◆ **The data**:
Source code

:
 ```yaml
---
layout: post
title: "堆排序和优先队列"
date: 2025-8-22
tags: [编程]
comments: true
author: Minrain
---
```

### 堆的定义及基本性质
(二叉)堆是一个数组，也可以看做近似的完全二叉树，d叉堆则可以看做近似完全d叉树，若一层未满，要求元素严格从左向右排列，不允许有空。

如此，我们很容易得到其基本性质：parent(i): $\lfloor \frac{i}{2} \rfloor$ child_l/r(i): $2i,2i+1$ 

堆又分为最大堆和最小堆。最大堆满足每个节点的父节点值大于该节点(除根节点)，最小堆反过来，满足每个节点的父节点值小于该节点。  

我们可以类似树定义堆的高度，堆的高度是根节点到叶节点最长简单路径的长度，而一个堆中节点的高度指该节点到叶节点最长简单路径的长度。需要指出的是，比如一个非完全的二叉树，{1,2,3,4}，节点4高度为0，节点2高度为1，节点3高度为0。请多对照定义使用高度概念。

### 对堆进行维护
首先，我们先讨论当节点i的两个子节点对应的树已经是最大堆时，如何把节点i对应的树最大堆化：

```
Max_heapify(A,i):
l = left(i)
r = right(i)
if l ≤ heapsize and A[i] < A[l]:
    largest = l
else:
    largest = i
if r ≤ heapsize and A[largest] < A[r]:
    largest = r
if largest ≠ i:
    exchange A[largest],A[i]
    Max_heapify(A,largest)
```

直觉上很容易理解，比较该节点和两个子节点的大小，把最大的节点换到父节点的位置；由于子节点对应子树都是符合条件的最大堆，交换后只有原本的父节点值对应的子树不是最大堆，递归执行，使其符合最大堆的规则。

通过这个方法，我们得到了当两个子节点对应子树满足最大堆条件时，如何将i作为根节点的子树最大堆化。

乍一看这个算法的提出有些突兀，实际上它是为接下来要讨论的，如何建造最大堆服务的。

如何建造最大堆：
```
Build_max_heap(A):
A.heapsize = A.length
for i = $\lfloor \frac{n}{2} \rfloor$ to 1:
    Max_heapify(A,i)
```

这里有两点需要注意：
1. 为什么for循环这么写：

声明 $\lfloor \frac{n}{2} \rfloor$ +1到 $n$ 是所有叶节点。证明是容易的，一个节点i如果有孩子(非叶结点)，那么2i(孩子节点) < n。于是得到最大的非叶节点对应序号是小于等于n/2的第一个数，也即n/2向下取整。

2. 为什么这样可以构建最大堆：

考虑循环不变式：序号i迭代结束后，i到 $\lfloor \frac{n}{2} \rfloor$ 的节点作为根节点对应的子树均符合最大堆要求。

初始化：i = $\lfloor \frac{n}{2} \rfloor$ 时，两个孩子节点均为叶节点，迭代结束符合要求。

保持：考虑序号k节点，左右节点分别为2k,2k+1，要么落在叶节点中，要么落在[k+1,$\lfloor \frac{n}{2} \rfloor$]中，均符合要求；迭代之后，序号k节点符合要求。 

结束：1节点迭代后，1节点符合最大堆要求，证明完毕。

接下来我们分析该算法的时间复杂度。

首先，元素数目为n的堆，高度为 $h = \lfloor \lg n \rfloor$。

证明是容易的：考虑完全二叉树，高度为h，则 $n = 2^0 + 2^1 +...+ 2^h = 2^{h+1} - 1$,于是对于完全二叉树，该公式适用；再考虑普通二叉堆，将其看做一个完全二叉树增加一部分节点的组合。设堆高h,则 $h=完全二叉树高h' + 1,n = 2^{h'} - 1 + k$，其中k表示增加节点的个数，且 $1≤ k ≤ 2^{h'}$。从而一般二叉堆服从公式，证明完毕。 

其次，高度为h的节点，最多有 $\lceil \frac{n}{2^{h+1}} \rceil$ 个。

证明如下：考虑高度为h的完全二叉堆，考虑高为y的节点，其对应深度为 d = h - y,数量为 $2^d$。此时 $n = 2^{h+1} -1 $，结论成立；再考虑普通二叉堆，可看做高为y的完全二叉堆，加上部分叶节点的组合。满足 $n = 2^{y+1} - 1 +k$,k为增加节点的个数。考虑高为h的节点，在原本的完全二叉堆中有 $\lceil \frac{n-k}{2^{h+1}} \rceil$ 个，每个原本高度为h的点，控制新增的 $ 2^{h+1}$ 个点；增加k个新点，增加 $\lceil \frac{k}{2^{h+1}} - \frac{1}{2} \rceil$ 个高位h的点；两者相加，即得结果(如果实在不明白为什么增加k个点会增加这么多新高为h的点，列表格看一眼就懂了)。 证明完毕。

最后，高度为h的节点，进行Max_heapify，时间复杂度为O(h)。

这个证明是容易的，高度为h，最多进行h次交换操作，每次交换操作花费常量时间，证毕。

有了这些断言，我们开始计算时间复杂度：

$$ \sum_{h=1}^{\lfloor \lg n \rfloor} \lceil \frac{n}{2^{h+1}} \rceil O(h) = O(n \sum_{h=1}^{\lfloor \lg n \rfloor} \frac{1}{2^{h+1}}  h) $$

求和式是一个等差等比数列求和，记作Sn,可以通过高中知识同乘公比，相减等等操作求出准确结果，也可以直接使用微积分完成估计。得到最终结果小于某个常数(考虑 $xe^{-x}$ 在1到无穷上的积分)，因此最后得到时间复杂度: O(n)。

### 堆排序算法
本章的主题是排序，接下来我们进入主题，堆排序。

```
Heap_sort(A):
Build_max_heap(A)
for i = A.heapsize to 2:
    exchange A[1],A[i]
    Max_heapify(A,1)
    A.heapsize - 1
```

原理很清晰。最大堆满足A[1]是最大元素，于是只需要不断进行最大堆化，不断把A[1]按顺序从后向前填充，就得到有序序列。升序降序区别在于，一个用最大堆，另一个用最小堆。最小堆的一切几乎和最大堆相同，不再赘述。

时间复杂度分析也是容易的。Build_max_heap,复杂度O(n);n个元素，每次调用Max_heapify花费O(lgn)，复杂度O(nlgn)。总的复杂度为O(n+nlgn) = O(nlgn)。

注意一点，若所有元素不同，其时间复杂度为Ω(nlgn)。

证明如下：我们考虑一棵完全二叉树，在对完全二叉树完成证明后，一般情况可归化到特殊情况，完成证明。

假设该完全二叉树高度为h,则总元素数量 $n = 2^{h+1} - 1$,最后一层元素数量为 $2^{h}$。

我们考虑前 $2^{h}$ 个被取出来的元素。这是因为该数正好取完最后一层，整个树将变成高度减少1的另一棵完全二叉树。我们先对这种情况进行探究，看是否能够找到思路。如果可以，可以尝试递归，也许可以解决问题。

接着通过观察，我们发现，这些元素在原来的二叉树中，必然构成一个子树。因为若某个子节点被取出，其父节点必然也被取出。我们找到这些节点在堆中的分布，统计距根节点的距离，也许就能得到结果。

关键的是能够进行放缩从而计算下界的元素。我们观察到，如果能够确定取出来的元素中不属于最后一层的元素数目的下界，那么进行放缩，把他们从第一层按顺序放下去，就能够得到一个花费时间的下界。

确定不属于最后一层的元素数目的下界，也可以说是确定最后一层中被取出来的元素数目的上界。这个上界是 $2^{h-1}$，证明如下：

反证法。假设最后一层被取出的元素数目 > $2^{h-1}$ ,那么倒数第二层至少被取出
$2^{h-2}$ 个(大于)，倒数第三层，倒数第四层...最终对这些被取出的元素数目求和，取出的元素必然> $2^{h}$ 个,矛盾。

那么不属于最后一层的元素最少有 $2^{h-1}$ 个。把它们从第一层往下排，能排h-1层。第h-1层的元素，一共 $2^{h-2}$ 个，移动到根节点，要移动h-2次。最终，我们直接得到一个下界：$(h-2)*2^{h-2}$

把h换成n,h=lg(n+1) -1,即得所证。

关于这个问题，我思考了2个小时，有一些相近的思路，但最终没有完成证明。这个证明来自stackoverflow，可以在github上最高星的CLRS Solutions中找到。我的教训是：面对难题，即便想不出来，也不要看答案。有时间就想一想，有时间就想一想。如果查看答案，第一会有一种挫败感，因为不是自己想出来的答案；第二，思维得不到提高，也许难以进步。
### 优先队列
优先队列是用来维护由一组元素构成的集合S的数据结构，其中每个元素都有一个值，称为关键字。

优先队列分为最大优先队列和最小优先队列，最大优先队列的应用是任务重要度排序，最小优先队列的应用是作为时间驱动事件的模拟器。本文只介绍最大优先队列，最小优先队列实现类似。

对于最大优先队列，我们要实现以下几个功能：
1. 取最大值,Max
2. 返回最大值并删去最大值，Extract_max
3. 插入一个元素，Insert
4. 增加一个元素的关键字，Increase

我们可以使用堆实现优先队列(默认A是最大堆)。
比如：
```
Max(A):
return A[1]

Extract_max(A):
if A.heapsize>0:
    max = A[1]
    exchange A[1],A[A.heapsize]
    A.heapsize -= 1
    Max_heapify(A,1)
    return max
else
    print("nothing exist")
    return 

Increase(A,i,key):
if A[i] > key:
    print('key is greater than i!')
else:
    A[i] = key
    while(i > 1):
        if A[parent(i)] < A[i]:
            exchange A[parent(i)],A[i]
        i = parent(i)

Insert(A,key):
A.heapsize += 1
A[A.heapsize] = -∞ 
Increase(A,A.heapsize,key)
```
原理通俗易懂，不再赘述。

◆ **Task to complete**:
Starting at the line that contains "接着通过观察，我们发现，这些", repeat each line exactly through the last one in the listing. Include both of those lines and nothing more.

◆ **Solution for this problem**:
接着通过观察，我们发现，这些元素在原来的二叉树中，必然构成一个子树。因为若某个子节点被取出，其父节点必然也被取出。我们找到这些节点在堆中的分布，统计距根节点的距离，也许就能得到结果。

关键的是能够进行放缩从而计算下界的元素。我们观察到，如果能够确定取出来的元素中不属于最后一层的元素数目的下界，那么进行放缩，把他们从第一层按顺序放下去，就能够得到一个花费时间的下界。

确定不属于最后一层的元素数目的下界，也可以说是确定最后一层中被取出来的元素数目的上界。这个上界是 $2^{h-1}$，证明如下：

反证法。假设最后一层被取出的元素数目 > $2^{h-1}$ ,那么倒数第二层至少被取出
$2^{h-2}$ 个(大于)，倒数第三层，倒数第四层...最终对这些被取出的元素数目求和，取出的元素必然> $2^{h}$ 个,矛盾。

那么不属于最后一层的元素最少有 $2^{h-1}$ 个。把它们从第一层往下排，能排h-1层。第h-1层的元素，一共 $2^{h-2}$ 个，移动到根节点，要移动h-2次。最终，我们直接得到一个下界：$(h-2)*2^{h-2}$

把h换成n,h=lg(n+1) -1,即得所证。

关于这个问题，我思考了2个小时，有一些相近的思路，但最终没有完成证明。这个证明来自stackoverflow，可以在github上最高星的CLRS Solutions中找到。我的教训是：面对难题，即便想不出来，也不要看答案。有时间就想一想，有时间就想一想。如果查看答案，第一会有一种挫败感，因为不是自己想出来的答案；第二，思维得不到提高，也许难以进步。
### 优先队列
优先队列是用来维护由一组元素构成的集合S的数据结构，其中每个元素都有一个值，称为关键字。

优先队列分为最大优先队列和最小优先队列，最大优先队列的应用是任务重要度排序，最小优先队列的应用是作为时间驱动事件的模拟器。本文只介绍最大优先队列，最小优先队列实现类似。

对于最大优先队列，我们要实现以下几个功能：
1. 取最大值,Max
2. 返回最大值并删去最大值，Extract_max
3. 插入一个元素，Insert
4. 增加一个元素的关键字，Increase

我们可以使用堆实现优先队列(默认A是最大堆)。
比如：
```
Max(A):
return A[1]

Extract_max(A):
if A.heapsize>0:
    max = A[1]
    exchange A[1],A[A.heapsize]
    A.heapsize -= 1
    Max_heapify(A,1)
    return max
else
    print("nothing exist")
    return 

Increase(A,i,key):
if A[i] > key:
    print('key is greater than i!')
else:
    A[i] = key
    while(i > 1):
        if A[parent(i)] < A[i]:
            exchange A[parent(i)],A[i]
        i = parent(i)

Insert(A,key):
A.heapsize += 1
A[A.heapsize] = -∞ 
Increase(A,A.heapsize,key)
```
原理通俗易懂，不再赘述。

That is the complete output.